(I tried submitting a review earlier but I don't think it went through. Hopefully it works this time!)
I really enjoyed reading your story. It was fast-paced, thrilling, intense, and even heartbreaking at times. Your fight scenes were well written and kept me on the edge of my seat. I’d call this story a real page-turner, had I actually been able to turn the pages. Your characters seemed quite well thought out, and the development your Main Character underwent was both interesting and refreshing. In your story, you presented two opposing societies—the Novans and the ELA—but did not allow them to fall into either category of “Good” or “Bad”. You showed the pros and cons of both societies, but never claimed that either was better than the other. This reflects the reality that there isn’t always a decisive division between the “good guys” and the “bad guys”. Furthermore, by presenting your societies in such a way, you forced your protagonist to rebel against his place in society, not against society as a whole (as is often done). The protagonist doesn’t reject one society in favour of the other, nor does he choose to destroy either society. Instead, he chooses to take no part in any of it.
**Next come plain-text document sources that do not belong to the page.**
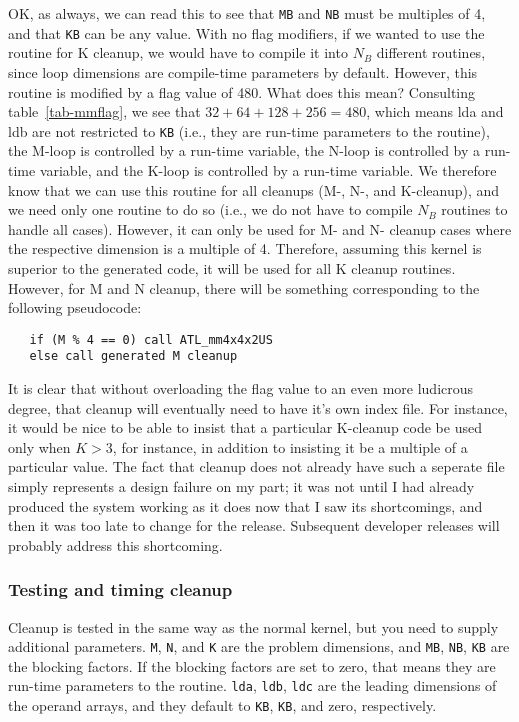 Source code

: \documentclass[11pt]{article}
\begin{document}
OK, as always, we can read this to see that {\tt MB} and {\tt NB}
must be multiples of 4, and that {\tt KB} can be any value.  With
no flag modifiers, if we wanted to use the routine for K cleanup,
we would have to compile it into $N_B$ different routines, since
loop dimensions are compile-time parameters by default.  However,
this routine is modified by a flag value of 480.  What does this mean?
Consulting table~\ref{tab-mmflag}, we see that $32 + 64 + 128 + 256 = 480$,
which means lda and ldb are not restricted to {\tt KB} (i.e., they are
run-time parameters to the routine), the M-loop is controlled by a run-time
variable, the N-loop is controlled by a run-time variable, and the K-loop
is controlled by a run-time variable.  We therefore know that we can
use this routine for all cleanups (M-, N-, and K-cleanup), and we need only
one routine to do so (i.e., we do not have to compile $N_B$ routines to handle
all cases).  However, it can only be used for M- and N- cleanup cases where
the respective dimension is a multiple of 4.  Therefore, assuming this
kernel is superior to the generated code, it will be used for all K cleanup
routines.  However, for M and N cleanup, there will be something corresponding
to the following pseudocode:
\begin{verbatim}
   if (M % 4 == 0) call ATL_mm4x4x2US
   else call generated M cleanup
\end{verbatim}


It is clear that without overloading the flag value to an even more
ludicrous degree, that cleanup will eventually need to have it's own
index file.  For instance, it would be nice to be able to insist that
a particular K-cleanup code be used only when $K > 3$, for instance,
in addition to insisting it be a multiple of a particular value.  The fact
that cleanup does not already have such a seperate file simply represents
a design failure on my part; it was not until I had already produced the
system working as it does now that I saw its shortcomings, and then it
was too late to change for the release.  Subsequent developer releases
will probably address this shortcoming.

\subsubsection{Testing and timing cleanup}
Cleanup is tested in the same way as the normal kernel, but you need to
supply additional parameters.  {\tt M}, {\tt N}, and {\tt K} are the problem
dimensions, and {\tt MB}, {\tt NB}, {\tt KB} are the blocking factors.
If the blocking factors are set to zero, that means they are run-time
parameters to the routine.  {\tt lda}, {\tt ldb}, {\tt ldc} are the leading
dimensions of the operand arrays, and they default to {\tt KB}, {\tt KB},
and zero, respectively.
\end{document}

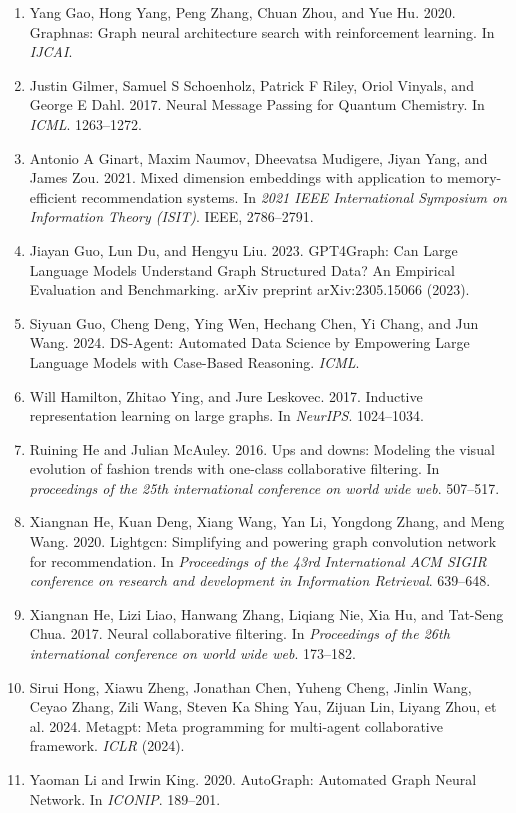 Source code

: \documentclass[11pt,UTF8,fontset=fandol]{ctexart}
\begin{document}
\begin{enumerate}[leftmargin=2em,labelsep=0.5em]
\item Yang Gao, Hong Yang, Peng Zhang, Chuan Zhou, and Yue Hu. 2020. Graphnas: Graph neural architecture search with reinforcement learning. In \textit{IJCAI}.
\item Justin Gilmer, Samuel S Schoenholz, Patrick F Riley, Oriol Vinyals, and George E Dahl. 2017. Neural Message Passing for Quantum Chemistry. In \textit{ICML}. 1263--1272.
\item Antonio A Ginart, Maxim Naumov, Dheevatsa Mudigere, Jiyan Yang, and James Zou. 2021. Mixed dimension embeddings with application to memory-efficient recommendation systems. In \textit{2021 IEEE International Symposium on Information Theory (ISIT)}. IEEE, 2786--2791.
\item Jiayan Guo, Lun Du, and Hengyu Liu. 2023. GPT4Graph: Can Large Language Models Understand Graph Structured Data? An Empirical Evaluation and Benchmarking. arXiv preprint arXiv:2305.15066 (2023).
\item Siyuan Guo, Cheng Deng, Ying Wen, Hechang Chen, Yi Chang, and Jun Wang. 2024. DS-Agent: Automated Data Science by Empowering Large Language Models with Case-Based Reasoning. \textit{ICML}.
\item Will Hamilton, Zhitao Ying, and Jure Leskovec. 2017. Inductive representation learning on large graphs. In \textit{NeurIPS}. 1024--1034.
\item Ruining He and Julian McAuley. 2016. Ups and downs: Modeling the visual evolution of fashion trends with one-class collaborative filtering. In \textit{proceedings of the 25th international conference on world wide web}. 507--517.
\item Xiangnan He, Kuan Deng, Xiang Wang, Yan Li, Yongdong Zhang, and Meng Wang. 2020. Lightgcn: Simplifying and powering graph convolution network for recommendation. In \textit{Proceedings of the 43rd International ACM SIGIR conference on research and development in Information Retrieval}. 639--648.
\item Xiangnan He, Lizi Liao, Hanwang Zhang, Liqiang Nie, Xia Hu, and Tat-Seng Chua. 2017. Neural collaborative filtering. In \textit{Proceedings of the 26th international conference on world wide web}. 173--182.
\item Sirui Hong, Xiawu Zheng, Jonathan Chen, Yuheng Cheng, Jinlin Wang, Ceyao Zhang, Zili Wang, Steven Ka Shing Yau, Zijuan Lin, Liyang Zhou, et al. 2024. Metagpt: Meta programming for multi-agent collaborative framework. \textit{ICLR} (2024).
\item Yaoman Li and Irwin King. 2020. AutoGraph: Automated Graph Neural Network. In \textit{ICONIP}. 189--201.

\end{enumerate}
\end{document}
About midway through your Prologue, I noticed you made minor slip up in which you refer to the Archangel as Gabriel. This creates confusion in the context of the Prologue, as the character of Gabriel hasn’t been properly introduced. Furthermore, this mistake eliminates the surprise of the later reveal of Gabriel as the Archangel.
You also had many spelling and grammar errors littered throughout the story—to the point where they detract from the story’s overall enjoyableness. I’d recommend going through the chapters again and correcting these errors, or enlisting the help of a friend to help you with your editing.
Overall, this story has great potential. With a bit of work, I believe that this story can reach that potential. Keep improving your writing! You’re doing great!